* EXTRACTED ENTRIES:
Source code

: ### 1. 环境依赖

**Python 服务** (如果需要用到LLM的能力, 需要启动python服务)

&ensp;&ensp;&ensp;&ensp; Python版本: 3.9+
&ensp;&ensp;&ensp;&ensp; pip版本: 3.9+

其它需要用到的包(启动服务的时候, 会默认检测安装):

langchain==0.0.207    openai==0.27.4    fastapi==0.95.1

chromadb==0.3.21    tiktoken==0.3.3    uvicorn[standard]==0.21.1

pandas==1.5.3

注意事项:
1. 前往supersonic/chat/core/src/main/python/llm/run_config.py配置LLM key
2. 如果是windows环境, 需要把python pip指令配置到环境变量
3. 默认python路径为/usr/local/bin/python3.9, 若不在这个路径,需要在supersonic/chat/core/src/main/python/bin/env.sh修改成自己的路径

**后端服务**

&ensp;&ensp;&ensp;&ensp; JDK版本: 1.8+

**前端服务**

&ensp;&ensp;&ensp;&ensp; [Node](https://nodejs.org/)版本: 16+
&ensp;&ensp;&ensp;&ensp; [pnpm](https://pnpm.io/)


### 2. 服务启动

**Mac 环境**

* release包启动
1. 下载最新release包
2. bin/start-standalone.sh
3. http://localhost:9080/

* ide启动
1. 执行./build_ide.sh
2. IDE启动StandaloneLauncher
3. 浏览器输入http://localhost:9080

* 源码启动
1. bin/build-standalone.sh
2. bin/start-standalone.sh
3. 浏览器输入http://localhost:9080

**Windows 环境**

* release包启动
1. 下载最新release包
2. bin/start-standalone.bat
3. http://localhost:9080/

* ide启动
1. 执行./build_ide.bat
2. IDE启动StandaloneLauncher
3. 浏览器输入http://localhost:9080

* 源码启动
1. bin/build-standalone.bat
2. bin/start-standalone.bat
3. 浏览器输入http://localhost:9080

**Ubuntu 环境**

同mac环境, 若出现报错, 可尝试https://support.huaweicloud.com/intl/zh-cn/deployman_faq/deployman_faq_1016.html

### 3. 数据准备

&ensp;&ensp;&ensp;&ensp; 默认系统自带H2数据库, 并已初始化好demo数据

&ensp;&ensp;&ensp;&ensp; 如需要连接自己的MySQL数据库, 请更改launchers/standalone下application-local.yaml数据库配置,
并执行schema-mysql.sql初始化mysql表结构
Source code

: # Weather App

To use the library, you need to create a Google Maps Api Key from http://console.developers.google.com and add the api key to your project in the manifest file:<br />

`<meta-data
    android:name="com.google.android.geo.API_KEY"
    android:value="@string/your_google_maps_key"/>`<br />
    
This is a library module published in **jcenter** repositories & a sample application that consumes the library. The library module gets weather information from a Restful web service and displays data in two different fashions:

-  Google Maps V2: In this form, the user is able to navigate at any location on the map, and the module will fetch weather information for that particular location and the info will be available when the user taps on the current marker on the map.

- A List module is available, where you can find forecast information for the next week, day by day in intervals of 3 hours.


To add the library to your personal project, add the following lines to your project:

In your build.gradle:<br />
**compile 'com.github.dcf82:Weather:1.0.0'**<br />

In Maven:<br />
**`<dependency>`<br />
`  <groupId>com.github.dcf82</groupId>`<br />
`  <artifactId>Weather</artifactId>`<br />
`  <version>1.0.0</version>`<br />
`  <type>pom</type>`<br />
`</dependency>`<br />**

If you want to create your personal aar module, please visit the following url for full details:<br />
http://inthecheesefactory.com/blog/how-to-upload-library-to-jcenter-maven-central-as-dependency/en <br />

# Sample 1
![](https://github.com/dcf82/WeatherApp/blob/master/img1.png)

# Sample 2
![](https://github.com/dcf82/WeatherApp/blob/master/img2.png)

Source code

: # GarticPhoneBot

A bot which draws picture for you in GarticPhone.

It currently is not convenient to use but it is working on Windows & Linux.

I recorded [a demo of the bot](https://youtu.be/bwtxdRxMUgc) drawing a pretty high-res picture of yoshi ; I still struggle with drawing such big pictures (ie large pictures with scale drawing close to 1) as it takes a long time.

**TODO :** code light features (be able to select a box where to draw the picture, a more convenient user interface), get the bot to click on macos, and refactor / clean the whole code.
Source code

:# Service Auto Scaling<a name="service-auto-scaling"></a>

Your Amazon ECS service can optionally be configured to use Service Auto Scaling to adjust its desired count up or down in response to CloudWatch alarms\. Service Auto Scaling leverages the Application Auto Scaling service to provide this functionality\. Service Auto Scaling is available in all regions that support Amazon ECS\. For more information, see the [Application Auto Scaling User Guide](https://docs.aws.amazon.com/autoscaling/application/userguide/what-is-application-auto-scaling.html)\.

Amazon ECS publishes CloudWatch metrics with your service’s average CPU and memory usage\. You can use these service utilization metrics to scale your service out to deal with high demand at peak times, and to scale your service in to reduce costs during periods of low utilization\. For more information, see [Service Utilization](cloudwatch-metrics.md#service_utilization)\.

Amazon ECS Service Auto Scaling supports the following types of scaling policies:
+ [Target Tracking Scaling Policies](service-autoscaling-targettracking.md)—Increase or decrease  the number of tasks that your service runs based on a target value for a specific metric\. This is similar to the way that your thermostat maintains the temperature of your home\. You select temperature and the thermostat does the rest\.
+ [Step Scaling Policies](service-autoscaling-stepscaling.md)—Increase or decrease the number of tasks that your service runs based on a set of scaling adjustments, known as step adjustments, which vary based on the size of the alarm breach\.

* WHAT THIS TASK INVOLVES: The answer must be a word-for-word transcription of every record above.

* REPLY:
Source code

: ### 1. 环境依赖

**Python 服务** (如果需要用到LLM的能力, 需要启动python服务)

&ensp;&ensp;&ensp;&ensp; Python版本: 3.9+
&ensp;&ensp;&ensp;&ensp; pip版本: 3.9+

其它需要用到的包(启动服务的时候, 会默认检测安装):

langchain==0.0.207    openai==0.27.4    fastapi==0.95.1

chromadb==0.3.21    tiktoken==0.3.3    uvicorn[standard]==0.21.1

pandas==1.5.3

注意事项:
1. 前往supersonic/chat/core/src/main/python/llm/run_config.py配置LLM key
2. 如果是windows环境, 需要把python pip指令配置到环境变量
3. 默认python路径为/usr/local/bin/python3.9, 若不在这个路径,需要在supersonic/chat/core/src/main/python/bin/env.sh修改成自己的路径

**后端服务**

&ensp;&ensp;&ensp;&ensp; JDK版本: 1.8+

**前端服务**

&ensp;&ensp;&ensp;&ensp; [Node](https://nodejs.org/)版本: 16+
&ensp;&ensp;&ensp;&ensp; [pnpm](https://pnpm.io/)


### 2. 服务启动

**Mac 环境**

* release包启动
1. 下载最新release包
2. bin/start-standalone.sh
3. http://localhost:9080/

* ide启动
1. 执行./build_ide.sh
2. IDE启动StandaloneLauncher
3. 浏览器输入http://localhost:9080

* 源码启动
1. bin/build-standalone.sh
2. bin/start-standalone.sh
3. 浏览器输入http://localhost:9080

**Windows 环境**

* release包启动
1. 下载最新release包
2. bin/start-standalone.bat
3. http://localhost:9080/

* ide启动
1. 执行./build_ide.bat
2. IDE启动StandaloneLauncher
3. 浏览器输入http://localhost:9080

* 源码启动
1. bin/build-standalone.bat
2. bin/start-standalone.bat
3. 浏览器输入http://localhost:9080

**Ubuntu 环境**

同mac环境, 若出现报错, 可尝试https://support.huaweicloud.com/intl/zh-cn/deployman_faq/deployman_faq_1016.html

### 3. 数据准备

&ensp;&ensp;&ensp;&ensp; 默认系统自带H2数据库, 并已初始化好demo数据

&ensp;&ensp;&ensp;&ensp; 如需要连接自己的MySQL数据库, 请更改launchers/standalone下application-local.yaml数据库配置,
并执行schema-mysql.sql初始化mysql表结构
Source code

: # Weather App

To use the library, you need to create a Google Maps Api Key from http://console.developers.google.com and add the api key to your project in the manifest file:<br />

`<meta-data
    android:name="com.google.android.geo.API_KEY"
    android:value="@string/your_google_maps_key"/>`<br />
    
This is a library module published in **jcenter** repositories & a sample application that consumes the library. The library module gets weather information from a Restful web service and displays data in two different fashions:

-  Google Maps V2: In this form, the user is able to navigate at any location on the map, and the module will fetch weather information for that particular location and the info will be available when the user taps on the current marker on the map.

- A List module is available, where you can find forecast information for the next week, day by day in intervals of 3 hours.


To add the library to your personal project, add the following lines to your project:

In your build.gradle:<br />
**compile 'com.github.dcf82:Weather:1.0.0'**<br />

In Maven:<br />
**`<dependency>`<br />
`  <groupId>com.github.dcf82</groupId>`<br />
`  <artifactId>Weather</artifactId>`<br />
`  <version>1.0.0</version>`<br />
`  <type>pom</type>`<br />
`</dependency>`<br />**

If you want to create your personal aar module, please visit the following url for full details:<br />
http://inthecheesefactory.com/blog/how-to-upload-library-to-jcenter-maven-central-as-dependency/en <br />

# Sample 1
![](https://github.com/dcf82/WeatherApp/blob/master/img1.png)

# Sample 2
![](https://github.com/dcf82/WeatherApp/blob/master/img2.png)

Source code

: # GarticPhoneBot

A bot which draws picture for you in GarticPhone.

It currently is not convenient to use but it is working on Windows & Linux.

I recorded [a demo of the bot](https://youtu.be/bwtxdRxMUgc) drawing a pretty high-res picture of yoshi ; I still struggle with drawing such big pictures (ie large pictures with scale drawing close to 1) as it takes a long time.

**TODO :** code light features (be able to select a box where to draw the picture, a more convenient user interface), get the bot to click on macos, and refactor / clean the whole code.
Source code

:# Service Auto Scaling<a name="service-auto-scaling"></a>

Your Amazon ECS service can optionally be configured to use Service Auto Scaling to adjust its desired count up or down in response to CloudWatch alarms\. Service Auto Scaling leverages the Application Auto Scaling service to provide this functionality\. Service Auto Scaling is available in all regions that support Amazon ECS\. For more information, see the [Application Auto Scaling User Guide](https://docs.aws.amazon.com/autoscaling/application/userguide/what-is-application-auto-scaling.html)\.

Amazon ECS publishes CloudWatch metrics with your service’s average CPU and memory usage\. You can use these service utilization metrics to scale your service out to deal with high demand at peak times, and to scale your service in to reduce costs during periods of low utilization\. For more information, see [Service Utilization](cloudwatch-metrics.md#service_utilization)\.

Amazon ECS Service Auto Scaling supports the following types of scaling policies:
+ [Target Tracking Scaling Policies](service-autoscaling-targettracking.md)—Increase or decrease  the number of tasks that your service runs based on a target value for a specific metric\. This is similar to the way that your thermostat maintains the temperature of your home\. You select temperature and the thermostat does the rest\.
+ [Step Scaling Policies](service-autoscaling-stepscaling.md)—Increase or decrease the number of tasks that your service runs based on a set of scaling adjustments, known as step adjustments, which vary based on the size of the alarm breach\.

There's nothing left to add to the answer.